** Listed entries **
^^^^^^^^^^^^^^^^

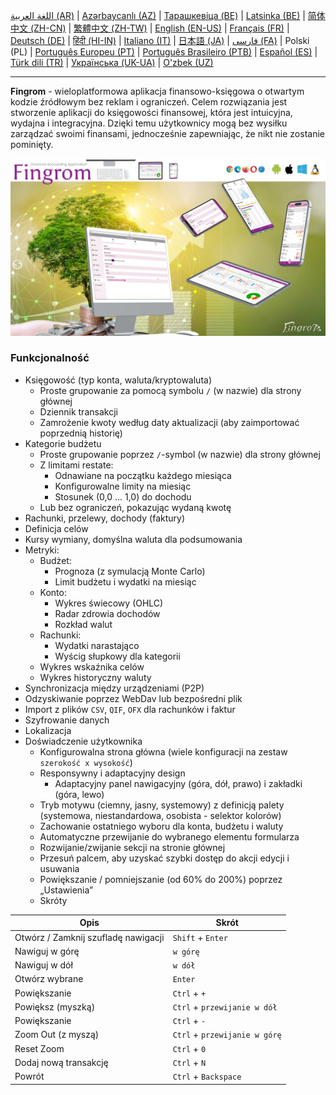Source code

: [اللغة العربية (AR)](./about_ar.md) |
[Azərbaycanlı (AZ)](./about_az.md) |
[Тарашкевіца (BE)](./about_be.md) |
[Latsinka (BE)](./about_be_EU.md) |
[简体中文 (ZH-CN)](./about_zh.md) |
[繁體中文 (ZH-TW)](./about_zh_TW.md) |
[English (EN-US)](./about_en.md) |
[Français (FR)](./about_fr.md) |
[Deutsch (DE)](./about_de.md) |
[हिंदी (HI-IN)](./about_hi.md) |
[Italiano (IT)](./about_it.md) |
[日本語 (JA)](./about_ja.md) |
[فارسی (FA)](./about_fa.md) |
Polski (PL) |
[Português Europeu (PT)](./about_pt.md) |
[Português Brasileiro (PTB)](./about_pt_BR.md) |
[Español (ES)](./about_es.md) |
[Türk dili (TR)](./about_tr.md) |
[Українська (UK-UA)](./about_uk.md) |
[O'zbek (UZ)](./about_uz.md)

---

**Fingrom** - wieloplatformowa aplikacja finansowo-księgowa o otwartym kodzie źródłowym bez reklam i ograniczeń.
Celem rozwiązania jest stworzenie aplikacji do księgowości finansowej, która jest intuicyjna, wydajna i integracyjna. 
Dzięki temu użytkownicy mogą bez wysiłku zarządzać swoimi finansami, jednocześnie zapewniając, że nikt nie zostanie pominięty.

[![Obejrzyj wideo](../images/presentation_en.png)](https://youtu.be/sNTbpILLsOw)

### Funkcjonalność
- Księgowość (typ konta, waluta/kryptowaluta)
  - Proste grupowanie za pomocą symbolu `/` (w nazwie) dla strony głównej
  - Dziennik transakcji
  - Zamrożenie kwoty według daty aktualizacji (aby zaimportować poprzednią historię)
- Kategorie budżetu
  - Proste grupowanie poprzez `/`-symbol (w nazwie) dla strony głównej
  - Z limitami restate:
    - Odnawiane na początku każdego miesiąca
    - Konfigurowalne limity na miesiąc
    - Stosunek (0,0 ... 1,0) do dochodu
  - Lub bez ograniczeń, pokazując wydaną kwotę
- Rachunki, przelewy, dochody (faktury)
- Definicja celów
- Kursy wymiany, domyślna waluta dla podsumowania
- Metryki: 
  - Budżet:
    - Prognoza (z symulacją Monte Carlo)
    - Limit budżetu i wydatki na miesiąc
  - Konto:
    - Wykres świecowy (OHLC)
    - Radar zdrowia dochodów
    - Rozkład walut
  - Rachunki:
    - Wydatki narastająco
    - Wyścig słupkowy dla kategorii
  - Wykres wskaźnika celów
  - Wykres historyczny waluty
- Synchronizacja między urządzeniami (P2P) 
- Odzyskiwanie poprzez WebDav lub bezpośredni plik
- Import z plików `CSV`, `QIF`, `OFX` dla rachunków i faktur
- Szyfrowanie danych
- Lokalizacja
- Doświadczenie użytkownika
  - Konfigurowalna strona główna (wiele konfiguracji na zestaw `szerokość x wysokość`)
  - Responsywny i adaptacyjny design
    - Adaptacyjny panel nawigacyjny (góra, dół, prawo) i zakładki (góra, lewo)
  - Tryb motywu (ciemny, jasny, systemowy) z definicją palety (systemowa, niestandardowa, osobista - selektor kolorów)
  - Zachowanie ostatniego wyboru dla konta, budżetu i waluty
  - Automatyczne przewijanie do wybranego elementu formularza
  - Rozwijanie/zwijanie sekcji na stronie głównej
  - Przesuń palcem, aby uzyskać szybki dostęp do akcji edycji i usuwania
  - Powiększanie / pomniejszanie (od 60% do 200%) poprzez „Ustawienia”
  - Skróty

| Opis                                | Skrót                          |
| ----------------------------------- | ------------------------------ |
| Otwórz / Zamknij szufladę nawigacji | `Shift` + `Enter`              |
| Nawiguj w górę                      | `w górę`                       |
| Nawiguj w dół                       | `w dół`                        |
| Otwórz wybrane                      | `Enter`                        |
| Powiększanie                        | `Ctrl` + `+`                   |
| Powiększ (myszką)                   | `Ctrl` + `przewijanie w dół`   |
| Powiększanie                        | `Ctrl` + `-`                   |
| Zoom Out (z myszą)                  | `Ctrl` + `przewijanie w górę`  |
| Reset Zoom                          | `Ctrl` + `0`                   |
| Dodaj nową transakcję               | `Ctrl` + `N`                   |
| Powrót                              | `Ctrl` + `Backspace`           |
<!--
| Edytuj wybrany element              | `Ctrl` + `E`                   |
| Usuń zaznaczony element             | `Ctrl` + `D`                   |
-->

^^^^^^^^^^^^^^^^

** Instructions for the task **
For this task, write out exactly the lines of the entries above, starting at the line with "Otwórz / Zamknij" and ending at the line with "Nawiguj w dół", both included, and no others.

** Reply **
| Otwórz / Zamknij szufladę nawigacji | `Shift` + `Enter`              |
| Nawiguj w górę                      | `w górę`                       |
| Nawiguj w dół                       | `w dół`                        |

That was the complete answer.